*** Supplied material

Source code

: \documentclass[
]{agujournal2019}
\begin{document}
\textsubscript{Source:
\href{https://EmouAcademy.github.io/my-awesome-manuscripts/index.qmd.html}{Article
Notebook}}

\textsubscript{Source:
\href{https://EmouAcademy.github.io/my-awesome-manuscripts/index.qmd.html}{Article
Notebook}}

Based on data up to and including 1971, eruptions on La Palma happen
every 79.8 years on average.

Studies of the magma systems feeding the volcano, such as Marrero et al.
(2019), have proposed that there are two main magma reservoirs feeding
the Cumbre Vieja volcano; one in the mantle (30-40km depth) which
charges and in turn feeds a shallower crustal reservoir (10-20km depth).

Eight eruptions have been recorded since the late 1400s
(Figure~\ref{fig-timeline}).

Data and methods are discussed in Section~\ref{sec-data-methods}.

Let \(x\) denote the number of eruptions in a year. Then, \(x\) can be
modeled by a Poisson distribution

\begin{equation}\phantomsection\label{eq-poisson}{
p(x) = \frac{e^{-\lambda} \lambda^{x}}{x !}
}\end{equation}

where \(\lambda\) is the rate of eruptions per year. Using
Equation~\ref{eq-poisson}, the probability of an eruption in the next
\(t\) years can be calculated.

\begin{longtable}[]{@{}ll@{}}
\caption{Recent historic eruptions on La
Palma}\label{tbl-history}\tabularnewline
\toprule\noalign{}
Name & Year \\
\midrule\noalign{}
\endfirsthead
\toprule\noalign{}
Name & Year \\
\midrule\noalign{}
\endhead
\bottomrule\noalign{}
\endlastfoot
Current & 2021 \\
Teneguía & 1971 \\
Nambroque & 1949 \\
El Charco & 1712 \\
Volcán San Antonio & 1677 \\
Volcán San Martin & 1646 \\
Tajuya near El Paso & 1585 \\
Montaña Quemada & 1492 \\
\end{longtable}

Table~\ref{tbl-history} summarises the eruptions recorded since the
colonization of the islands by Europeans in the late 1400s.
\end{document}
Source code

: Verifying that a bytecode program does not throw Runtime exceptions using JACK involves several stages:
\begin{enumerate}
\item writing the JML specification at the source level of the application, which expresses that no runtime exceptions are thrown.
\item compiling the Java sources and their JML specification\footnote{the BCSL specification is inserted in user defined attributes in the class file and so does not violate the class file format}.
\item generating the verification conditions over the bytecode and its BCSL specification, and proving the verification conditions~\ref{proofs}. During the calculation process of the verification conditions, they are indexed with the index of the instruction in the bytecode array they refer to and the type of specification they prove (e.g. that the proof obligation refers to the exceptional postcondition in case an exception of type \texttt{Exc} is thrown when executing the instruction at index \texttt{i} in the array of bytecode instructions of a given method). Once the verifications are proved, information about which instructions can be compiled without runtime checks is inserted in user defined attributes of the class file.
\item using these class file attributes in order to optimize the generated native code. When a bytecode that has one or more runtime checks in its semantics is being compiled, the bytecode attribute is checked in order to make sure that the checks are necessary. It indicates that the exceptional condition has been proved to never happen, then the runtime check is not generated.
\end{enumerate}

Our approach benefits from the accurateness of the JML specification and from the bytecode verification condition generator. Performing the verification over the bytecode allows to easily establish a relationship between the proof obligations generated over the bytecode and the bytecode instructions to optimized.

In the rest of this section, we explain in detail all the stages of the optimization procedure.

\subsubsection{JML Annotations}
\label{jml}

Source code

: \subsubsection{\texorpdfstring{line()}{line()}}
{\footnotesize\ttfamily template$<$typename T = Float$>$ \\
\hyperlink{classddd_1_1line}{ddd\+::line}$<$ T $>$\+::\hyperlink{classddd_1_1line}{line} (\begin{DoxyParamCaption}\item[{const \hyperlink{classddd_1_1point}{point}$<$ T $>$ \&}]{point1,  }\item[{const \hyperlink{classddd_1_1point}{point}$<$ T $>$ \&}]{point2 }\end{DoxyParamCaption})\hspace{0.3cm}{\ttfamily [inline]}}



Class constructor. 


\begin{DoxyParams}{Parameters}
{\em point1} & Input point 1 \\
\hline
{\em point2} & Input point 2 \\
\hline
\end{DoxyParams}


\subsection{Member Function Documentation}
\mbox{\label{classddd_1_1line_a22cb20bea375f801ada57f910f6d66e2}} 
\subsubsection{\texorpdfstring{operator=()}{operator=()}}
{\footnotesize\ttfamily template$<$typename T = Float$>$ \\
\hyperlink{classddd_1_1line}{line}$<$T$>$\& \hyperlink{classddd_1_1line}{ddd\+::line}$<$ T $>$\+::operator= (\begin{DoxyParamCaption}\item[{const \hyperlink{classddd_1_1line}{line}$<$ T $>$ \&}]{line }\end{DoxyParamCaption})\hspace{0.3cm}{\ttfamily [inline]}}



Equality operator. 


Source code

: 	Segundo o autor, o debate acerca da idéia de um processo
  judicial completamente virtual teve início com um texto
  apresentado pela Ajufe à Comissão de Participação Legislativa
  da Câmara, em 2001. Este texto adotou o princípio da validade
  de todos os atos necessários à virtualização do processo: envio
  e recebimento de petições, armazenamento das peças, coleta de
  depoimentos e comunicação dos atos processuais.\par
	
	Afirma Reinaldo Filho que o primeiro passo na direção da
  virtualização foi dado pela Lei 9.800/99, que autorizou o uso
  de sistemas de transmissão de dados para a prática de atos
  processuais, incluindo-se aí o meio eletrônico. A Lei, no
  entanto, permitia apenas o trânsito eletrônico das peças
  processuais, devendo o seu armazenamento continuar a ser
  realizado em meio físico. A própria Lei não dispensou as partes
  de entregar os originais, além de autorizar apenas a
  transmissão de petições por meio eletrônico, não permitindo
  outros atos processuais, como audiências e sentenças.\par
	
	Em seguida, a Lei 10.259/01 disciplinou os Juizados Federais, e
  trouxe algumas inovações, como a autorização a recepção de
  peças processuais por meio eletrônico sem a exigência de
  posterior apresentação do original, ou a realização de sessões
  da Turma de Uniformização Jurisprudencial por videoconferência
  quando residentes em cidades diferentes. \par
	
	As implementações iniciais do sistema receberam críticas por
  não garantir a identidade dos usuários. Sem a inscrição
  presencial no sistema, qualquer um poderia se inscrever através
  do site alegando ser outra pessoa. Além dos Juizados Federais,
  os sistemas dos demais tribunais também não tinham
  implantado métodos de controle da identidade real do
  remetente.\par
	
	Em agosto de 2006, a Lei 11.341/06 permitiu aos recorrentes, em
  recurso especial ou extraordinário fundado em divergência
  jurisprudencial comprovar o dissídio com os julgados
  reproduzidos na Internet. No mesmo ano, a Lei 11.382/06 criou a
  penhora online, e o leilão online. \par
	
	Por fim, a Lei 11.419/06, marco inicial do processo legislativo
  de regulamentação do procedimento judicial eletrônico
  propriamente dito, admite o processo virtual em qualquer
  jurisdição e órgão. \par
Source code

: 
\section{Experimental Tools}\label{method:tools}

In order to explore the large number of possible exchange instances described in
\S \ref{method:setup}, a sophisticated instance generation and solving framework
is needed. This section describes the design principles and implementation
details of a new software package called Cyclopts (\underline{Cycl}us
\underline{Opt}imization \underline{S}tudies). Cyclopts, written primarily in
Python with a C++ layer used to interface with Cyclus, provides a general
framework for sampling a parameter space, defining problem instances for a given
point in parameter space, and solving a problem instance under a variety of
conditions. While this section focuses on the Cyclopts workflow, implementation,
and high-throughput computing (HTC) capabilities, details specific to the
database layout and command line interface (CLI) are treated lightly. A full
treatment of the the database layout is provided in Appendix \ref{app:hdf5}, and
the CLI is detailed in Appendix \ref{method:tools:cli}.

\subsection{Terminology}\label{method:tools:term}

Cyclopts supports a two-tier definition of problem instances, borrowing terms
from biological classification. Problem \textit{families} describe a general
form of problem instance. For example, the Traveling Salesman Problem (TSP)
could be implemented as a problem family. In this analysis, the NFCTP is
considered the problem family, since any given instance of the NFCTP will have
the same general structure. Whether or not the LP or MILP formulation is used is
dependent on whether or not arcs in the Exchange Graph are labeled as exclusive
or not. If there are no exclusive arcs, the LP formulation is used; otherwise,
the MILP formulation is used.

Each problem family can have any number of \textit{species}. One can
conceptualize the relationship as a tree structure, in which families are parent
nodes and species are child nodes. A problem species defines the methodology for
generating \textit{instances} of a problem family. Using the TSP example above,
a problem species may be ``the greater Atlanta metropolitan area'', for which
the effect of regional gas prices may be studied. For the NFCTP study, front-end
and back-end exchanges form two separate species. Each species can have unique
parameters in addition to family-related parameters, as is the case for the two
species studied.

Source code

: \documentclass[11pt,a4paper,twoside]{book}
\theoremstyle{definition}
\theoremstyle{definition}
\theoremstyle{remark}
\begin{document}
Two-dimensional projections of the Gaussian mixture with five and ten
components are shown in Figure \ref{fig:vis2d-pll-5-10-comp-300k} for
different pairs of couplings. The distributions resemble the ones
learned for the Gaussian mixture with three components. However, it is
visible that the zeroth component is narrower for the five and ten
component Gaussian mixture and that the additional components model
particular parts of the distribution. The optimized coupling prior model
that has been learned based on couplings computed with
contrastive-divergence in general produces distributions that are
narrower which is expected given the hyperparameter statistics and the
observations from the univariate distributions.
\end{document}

******

## What you have to do
Type out again, exactly as written, the lines from the beginning of the material through the one containing "Studies of the".

## Expected output
Source code

: \documentclass[
]{agujournal2019}
\begin{document}
\textsubscript{Source:
\href{https://EmouAcademy.github.io/my-awesome-manuscripts/index.qmd.html}{Article
Notebook}}

\textsubscript{Source:
\href{https://EmouAcademy.github.io/my-awesome-manuscripts/index.qmd.html}{Article
Notebook}}

Based on data up to and including 1971, eruptions on La Palma happen
every 79.8 years on average.

Studies of the magma systems feeding the volcano, such as Marrero et al.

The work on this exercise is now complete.